The falsehoods would be definitive and the basis for rejection in the old world of objective truth, but are overlooked and rationalized or depicted as simply providing “a fresh perspective” (even if false) in the new, subjective one.
The subjective conception inherently rejects any facts or data that might complicate the approved narrative, in the same manner that Soviet media didn’t report Chernobyl or the pervasive alcoholism or the long consumer lines for bread and toilet paper.
It also explains why the American media was so eager to report demonstrably false stories about Border Patrol agents on horses “whipping” or “strapping” Haitian migrants, and continued to report them even after the false part entered the picture. Because the truth no longer matters; only the narrative.
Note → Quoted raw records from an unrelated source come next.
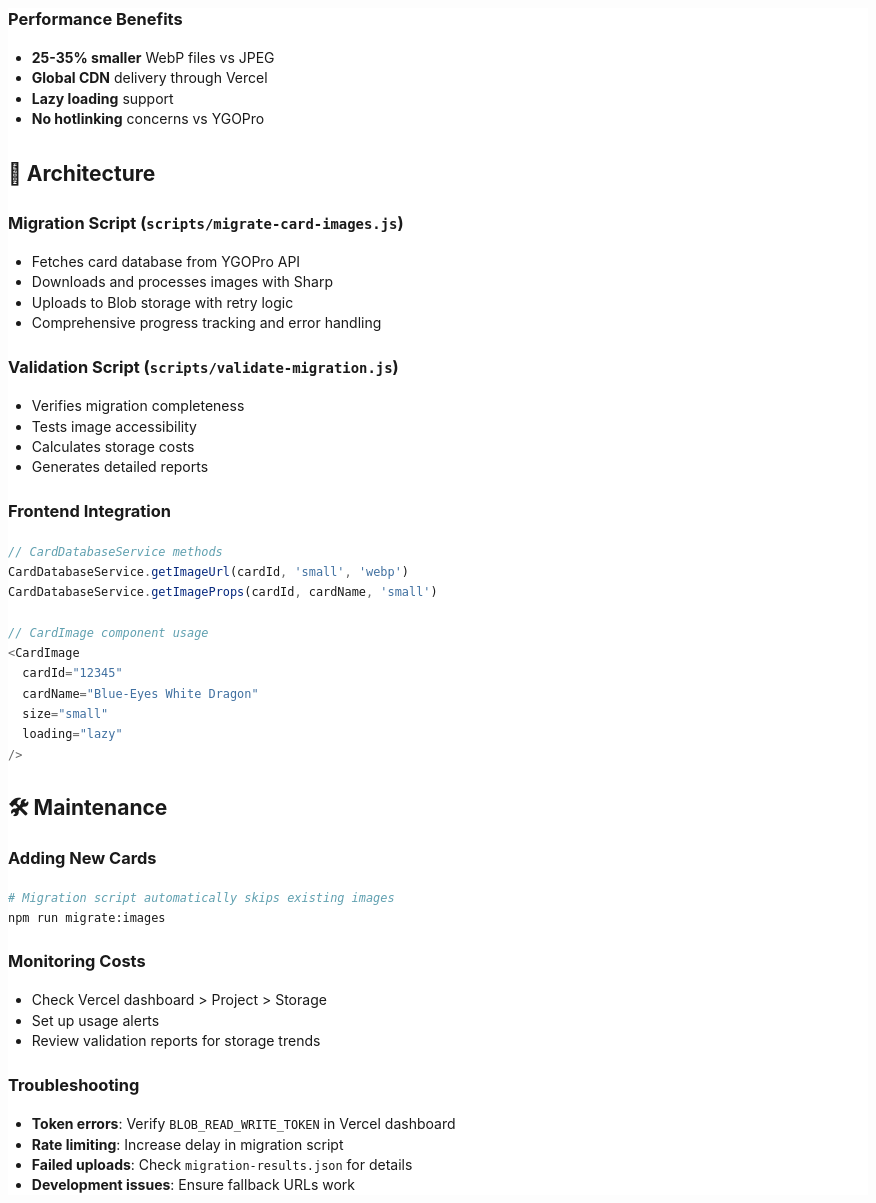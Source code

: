 ### Performance Benefits
- **25-35% smaller** WebP files vs JPEG
- **Global CDN** delivery through Vercel
- **Lazy loading** support
- **No hotlinking** concerns vs YGOPro

## 🔧 Architecture

### Migration Script (`scripts/migrate-card-images.js`)
- Fetches card database from YGOPro API
- Downloads and processes images with Sharp
- Uploads to Blob storage with retry logic
- Comprehensive progress tracking and error handling

### Validation Script (`scripts/validate-migration.js`)
- Verifies migration completeness
- Tests image accessibility
- Calculates storage costs
- Generates detailed reports

### Frontend Integration
```javascript
// CardDatabaseService methods
CardDatabaseService.getImageUrl(cardId, 'small', 'webp')
CardDatabaseService.getImageProps(cardId, cardName, 'small')

// CardImage component usage
<CardImage 
  cardId="12345" 
  cardName="Blue-Eyes White Dragon"
  size="small"
  loading="lazy" 
/>
```

## 🛠 Maintenance

### Adding New Cards
```bash
# Migration script automatically skips existing images
npm run migrate:images
```

### Monitoring Costs
- Check Vercel dashboard > Project > Storage
- Set up usage alerts
- Review validation reports for storage trends

### Troubleshooting
- **Token errors**: Verify `BLOB_READ_WRITE_TOKEN` in Vercel dashboard
- **Rate limiting**: Increase delay in migration script
- **Failed uploads**: Check `migration-results.json` for details
- **Development issues**: Ensure fallback URLs work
There was a time, not all that long ago, when the nation’s most prominent media figure, Dan Rather, provoked a major scandal by using falsified documents in a story about George W. Bush’s military service.
His news producer was unceremoniously and appropriately fired by CBS for journalistic negligence, and Rather later announced he’d be stepping down.
These days, in our brave new woke journalistic world, they would likely be given a big raise and a promotion.
Or maybe just an endowed chair in journalism at a prominent university.